Ashish Arora Lecture Notes Pdf May 2026
Ashish Arora’s lecture notes and study materials, primarily under his Physics Galaxy brand, are widely recognized as comprehensive resources for competitive exams like JEE Main, JEE Advanced, and NEET. These materials are available in several formats, including official published books, digital PDF downloads, and handwritten classroom notes. Official Physics Galaxy Lecture Notes
Additionally, the PDF format allows:
His "Lecture Notes" are specifically crafted to bridge the gap between classroom teaching and self-study, offering a structured roadmap for mastering complex concepts. 1. The Physics Galaxy Lecture Notes Series Unlike his thick reference volumes, the Physics Galaxy Lecture Notes Ashish Arora Lecture Notes Pdf
Daily Practice Problems (DPPs): Students can access SAPI DPPs designed for JEE and NEET through the Physics Galaxy website to strengthen their problem-solving skills. PDFs accompanying his video lectures (Physics Galaxy series
- PDFs accompanying his video lectures (Physics Galaxy series on YouTube).

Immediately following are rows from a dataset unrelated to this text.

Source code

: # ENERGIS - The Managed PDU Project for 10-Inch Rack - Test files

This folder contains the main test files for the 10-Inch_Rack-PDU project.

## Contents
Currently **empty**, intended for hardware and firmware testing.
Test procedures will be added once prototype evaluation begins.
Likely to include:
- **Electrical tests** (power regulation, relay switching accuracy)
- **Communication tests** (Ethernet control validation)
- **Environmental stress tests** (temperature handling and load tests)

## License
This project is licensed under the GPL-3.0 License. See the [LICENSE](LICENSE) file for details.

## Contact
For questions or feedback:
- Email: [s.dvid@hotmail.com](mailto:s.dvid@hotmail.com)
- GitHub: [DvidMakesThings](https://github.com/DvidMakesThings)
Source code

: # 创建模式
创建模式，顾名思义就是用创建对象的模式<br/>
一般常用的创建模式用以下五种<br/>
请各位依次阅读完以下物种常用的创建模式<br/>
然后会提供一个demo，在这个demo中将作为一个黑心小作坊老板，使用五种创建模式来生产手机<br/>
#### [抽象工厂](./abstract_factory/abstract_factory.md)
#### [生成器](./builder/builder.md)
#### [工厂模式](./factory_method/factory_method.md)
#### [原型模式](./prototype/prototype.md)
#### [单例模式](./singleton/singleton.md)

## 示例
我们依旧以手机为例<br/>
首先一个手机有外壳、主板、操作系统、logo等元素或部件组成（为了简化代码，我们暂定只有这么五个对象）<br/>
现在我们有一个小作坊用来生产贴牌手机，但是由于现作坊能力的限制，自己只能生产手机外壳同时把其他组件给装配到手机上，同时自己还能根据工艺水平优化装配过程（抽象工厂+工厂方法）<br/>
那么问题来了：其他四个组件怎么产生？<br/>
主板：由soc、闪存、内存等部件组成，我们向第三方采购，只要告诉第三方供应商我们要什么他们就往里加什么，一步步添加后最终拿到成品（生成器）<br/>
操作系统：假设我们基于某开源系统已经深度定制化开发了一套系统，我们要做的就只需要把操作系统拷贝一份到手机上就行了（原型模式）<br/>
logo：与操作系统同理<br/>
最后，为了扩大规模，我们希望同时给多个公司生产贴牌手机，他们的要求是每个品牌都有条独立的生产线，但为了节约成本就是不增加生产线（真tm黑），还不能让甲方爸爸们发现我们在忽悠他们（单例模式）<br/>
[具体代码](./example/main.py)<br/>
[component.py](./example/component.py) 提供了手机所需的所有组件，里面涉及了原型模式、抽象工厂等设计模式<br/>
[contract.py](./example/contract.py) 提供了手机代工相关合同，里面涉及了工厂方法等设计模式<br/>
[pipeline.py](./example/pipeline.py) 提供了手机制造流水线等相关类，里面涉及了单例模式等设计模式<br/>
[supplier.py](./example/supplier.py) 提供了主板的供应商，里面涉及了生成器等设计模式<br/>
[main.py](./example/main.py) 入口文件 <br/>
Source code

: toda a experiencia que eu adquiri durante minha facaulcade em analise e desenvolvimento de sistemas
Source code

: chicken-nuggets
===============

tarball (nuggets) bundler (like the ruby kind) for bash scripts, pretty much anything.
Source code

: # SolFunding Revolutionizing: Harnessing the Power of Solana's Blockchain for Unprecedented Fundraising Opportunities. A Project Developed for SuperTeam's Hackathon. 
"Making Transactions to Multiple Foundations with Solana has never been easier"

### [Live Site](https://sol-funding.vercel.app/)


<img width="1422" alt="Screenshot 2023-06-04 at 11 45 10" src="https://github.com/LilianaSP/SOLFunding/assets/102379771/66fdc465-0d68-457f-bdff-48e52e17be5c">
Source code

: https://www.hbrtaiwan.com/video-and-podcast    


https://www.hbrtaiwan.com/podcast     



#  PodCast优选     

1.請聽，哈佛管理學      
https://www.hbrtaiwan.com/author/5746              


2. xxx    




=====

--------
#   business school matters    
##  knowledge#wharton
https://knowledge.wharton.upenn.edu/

- Handwritten notes from his classroom coaching sessions (Kota-style).
- Excerpts from his published books (like "Physics for JEE Main & Advanced" by Ashish Arora).
- Prove greedy fails on non-matroid systems — give counterexample.
- Apply greedy to activity selection and analyze runtime.
- Show matroid intersection is not solvable by a single greedy pass.
Who is Ashish Arora? Why His Notes Matter
Before hunting for the PDF, it’s essential to understand the creator. Ashish Arora is the founder of the Physics Galaxy platform—a revolutionary online and offline learning system. He is renowned for his unique approach: breaking down seemingly impossible problems into logical, step-by-step reasoning. Prove greedy fails on non-matroid systems — give
6. Miscellaneous Advanced Topics
- Error analysis, Vernier calipers/Screw gauge
- Experimental physics short notes
- Understand greedy strategy and correctness conditions.
- Learn matroid definitions and properties.
- Apply greedy algorithm to optimization problems.